Le Français de 32 ans comparaît notamment sous les chefs d’accusation de manipulations de données informatiques et de détournement de fonds commerciaux “dans le but de couvrir des frais personnels, avec manquement aux obligations découlant de sa charge”. Une centaine de particuliers attendaient devant le tribunal, mais seulement 21 ont été choisis par tirage au sort pour assister à cette première audience.

Mark Karpeles, qui s’est défini devant les magistrats comme “informaticien”, bénéficie de l’assistance de deux interprètes japonaises. La lecture de l’acte d’accusation, avec forces détails, a duré près de 30 minutes en japonais, puis autant en français, une durée inhabituelle, au point que le juge principal a demandé au prévenu de s’asseoir. Mark Karpeles a contesté avoir sciemment usé à des fins personnelles de l’argent d’autrui et a une fois encore affirmé que la plateforme MtGox avait été victime d’une attaque informatique extérieure. “La faillite de MtGox a entraîné beaucoup de dommages et, en tant que PDG à l‘époque, je présente mes excuses”, a-t-il déclaré.

De nombreux investisseurs attendent ce procès et espèrent récupérer un pourcentage de leur mise initiale.
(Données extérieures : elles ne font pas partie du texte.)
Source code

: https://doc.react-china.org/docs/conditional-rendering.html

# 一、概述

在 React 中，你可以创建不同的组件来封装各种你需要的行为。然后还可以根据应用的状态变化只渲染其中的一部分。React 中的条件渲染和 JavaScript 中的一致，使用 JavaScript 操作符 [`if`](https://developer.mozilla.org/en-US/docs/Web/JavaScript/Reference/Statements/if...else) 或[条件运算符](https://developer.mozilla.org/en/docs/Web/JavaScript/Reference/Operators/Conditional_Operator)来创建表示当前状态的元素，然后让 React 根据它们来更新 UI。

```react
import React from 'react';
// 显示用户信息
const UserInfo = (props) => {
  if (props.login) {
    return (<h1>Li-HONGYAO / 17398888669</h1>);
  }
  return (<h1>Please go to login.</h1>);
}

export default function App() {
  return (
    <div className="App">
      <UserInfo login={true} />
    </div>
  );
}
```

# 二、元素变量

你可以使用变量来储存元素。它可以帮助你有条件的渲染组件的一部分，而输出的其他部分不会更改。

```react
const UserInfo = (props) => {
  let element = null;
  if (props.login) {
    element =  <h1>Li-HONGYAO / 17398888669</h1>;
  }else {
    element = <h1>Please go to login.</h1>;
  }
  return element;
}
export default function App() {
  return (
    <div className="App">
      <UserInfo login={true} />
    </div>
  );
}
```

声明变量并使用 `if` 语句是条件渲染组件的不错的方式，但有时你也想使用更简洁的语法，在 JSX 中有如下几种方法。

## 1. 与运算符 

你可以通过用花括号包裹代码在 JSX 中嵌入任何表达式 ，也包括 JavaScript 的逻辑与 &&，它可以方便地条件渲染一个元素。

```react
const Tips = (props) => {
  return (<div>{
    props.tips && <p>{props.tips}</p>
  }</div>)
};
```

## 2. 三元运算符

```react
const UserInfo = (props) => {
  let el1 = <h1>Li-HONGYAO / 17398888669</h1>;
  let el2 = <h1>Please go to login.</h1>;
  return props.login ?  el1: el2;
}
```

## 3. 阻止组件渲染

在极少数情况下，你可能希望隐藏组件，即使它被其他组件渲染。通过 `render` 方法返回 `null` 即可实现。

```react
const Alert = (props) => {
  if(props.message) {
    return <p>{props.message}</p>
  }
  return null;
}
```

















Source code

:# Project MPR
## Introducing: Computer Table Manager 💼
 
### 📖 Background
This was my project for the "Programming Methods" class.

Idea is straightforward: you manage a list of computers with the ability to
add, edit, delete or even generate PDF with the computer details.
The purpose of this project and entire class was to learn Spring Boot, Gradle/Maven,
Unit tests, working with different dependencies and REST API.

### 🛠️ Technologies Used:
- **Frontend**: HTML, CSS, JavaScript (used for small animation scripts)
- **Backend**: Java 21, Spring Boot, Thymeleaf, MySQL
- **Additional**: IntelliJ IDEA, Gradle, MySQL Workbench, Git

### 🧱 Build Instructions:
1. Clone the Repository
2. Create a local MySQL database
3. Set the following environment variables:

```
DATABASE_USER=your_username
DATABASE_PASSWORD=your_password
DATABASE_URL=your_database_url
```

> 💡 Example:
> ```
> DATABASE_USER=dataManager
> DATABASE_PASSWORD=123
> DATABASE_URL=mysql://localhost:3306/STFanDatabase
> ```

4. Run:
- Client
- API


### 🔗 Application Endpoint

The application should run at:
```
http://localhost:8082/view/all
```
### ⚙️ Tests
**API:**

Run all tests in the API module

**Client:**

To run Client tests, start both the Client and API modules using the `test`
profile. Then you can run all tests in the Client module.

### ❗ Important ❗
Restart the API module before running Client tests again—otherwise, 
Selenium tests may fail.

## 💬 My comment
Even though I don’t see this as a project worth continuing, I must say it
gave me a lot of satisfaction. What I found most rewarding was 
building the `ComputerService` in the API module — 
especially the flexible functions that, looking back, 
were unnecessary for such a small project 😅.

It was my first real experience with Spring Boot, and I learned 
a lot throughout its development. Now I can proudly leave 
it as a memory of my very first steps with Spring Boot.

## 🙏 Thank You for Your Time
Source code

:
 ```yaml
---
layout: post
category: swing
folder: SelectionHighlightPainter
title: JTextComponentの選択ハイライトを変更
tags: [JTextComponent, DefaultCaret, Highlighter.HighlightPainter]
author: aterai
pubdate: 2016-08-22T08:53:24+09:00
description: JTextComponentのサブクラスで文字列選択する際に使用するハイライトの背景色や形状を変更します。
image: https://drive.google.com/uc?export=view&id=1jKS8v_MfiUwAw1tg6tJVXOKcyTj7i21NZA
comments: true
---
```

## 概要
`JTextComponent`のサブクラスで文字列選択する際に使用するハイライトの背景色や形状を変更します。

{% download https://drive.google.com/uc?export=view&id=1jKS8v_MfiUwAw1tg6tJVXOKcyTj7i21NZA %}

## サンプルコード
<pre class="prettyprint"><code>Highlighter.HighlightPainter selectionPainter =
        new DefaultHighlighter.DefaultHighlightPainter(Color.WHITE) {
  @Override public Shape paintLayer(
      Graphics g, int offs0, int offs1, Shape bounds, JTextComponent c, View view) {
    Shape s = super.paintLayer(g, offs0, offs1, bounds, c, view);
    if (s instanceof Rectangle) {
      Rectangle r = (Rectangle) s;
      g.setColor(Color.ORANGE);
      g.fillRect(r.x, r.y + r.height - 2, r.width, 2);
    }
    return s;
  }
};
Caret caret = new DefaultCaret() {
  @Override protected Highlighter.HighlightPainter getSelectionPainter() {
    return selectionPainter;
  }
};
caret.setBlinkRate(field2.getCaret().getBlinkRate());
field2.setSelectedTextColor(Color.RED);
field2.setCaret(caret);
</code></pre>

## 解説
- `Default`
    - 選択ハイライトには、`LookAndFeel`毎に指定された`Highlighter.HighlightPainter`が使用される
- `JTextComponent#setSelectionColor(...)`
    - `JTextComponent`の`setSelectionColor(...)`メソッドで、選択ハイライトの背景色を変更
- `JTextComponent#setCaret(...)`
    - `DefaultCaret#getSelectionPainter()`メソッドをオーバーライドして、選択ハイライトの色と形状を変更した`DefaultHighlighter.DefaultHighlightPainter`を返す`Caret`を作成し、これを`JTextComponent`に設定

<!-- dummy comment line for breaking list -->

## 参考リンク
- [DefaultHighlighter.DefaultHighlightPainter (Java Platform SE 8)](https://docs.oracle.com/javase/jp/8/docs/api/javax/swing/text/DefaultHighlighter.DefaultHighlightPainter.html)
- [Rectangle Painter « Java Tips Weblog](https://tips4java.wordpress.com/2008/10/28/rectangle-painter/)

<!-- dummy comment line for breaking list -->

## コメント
Selon des médias japonais, les sommes qu’ils avaient investies pourraient leur être remboursées en tout ou partie, au choix en devises traditionnelles ou en bitcoins. Mark Karpeles avait été mis en examen mi-septembre 2015 puis emprisonné, après déjà 6 semaines de garde-à-vue, pour falsification d’informations et détournement d’une somme de 321 millions de yens (2,4 millions d’euros).

Relâché il y a un an moyennant une caution, cet informaticien chevronné qui avait déjà écopé d’une condamnation en France en 2010 pour intrusion dans un système informatique, prépare depuis sa défense, selon son avocat, Kiichi Iino.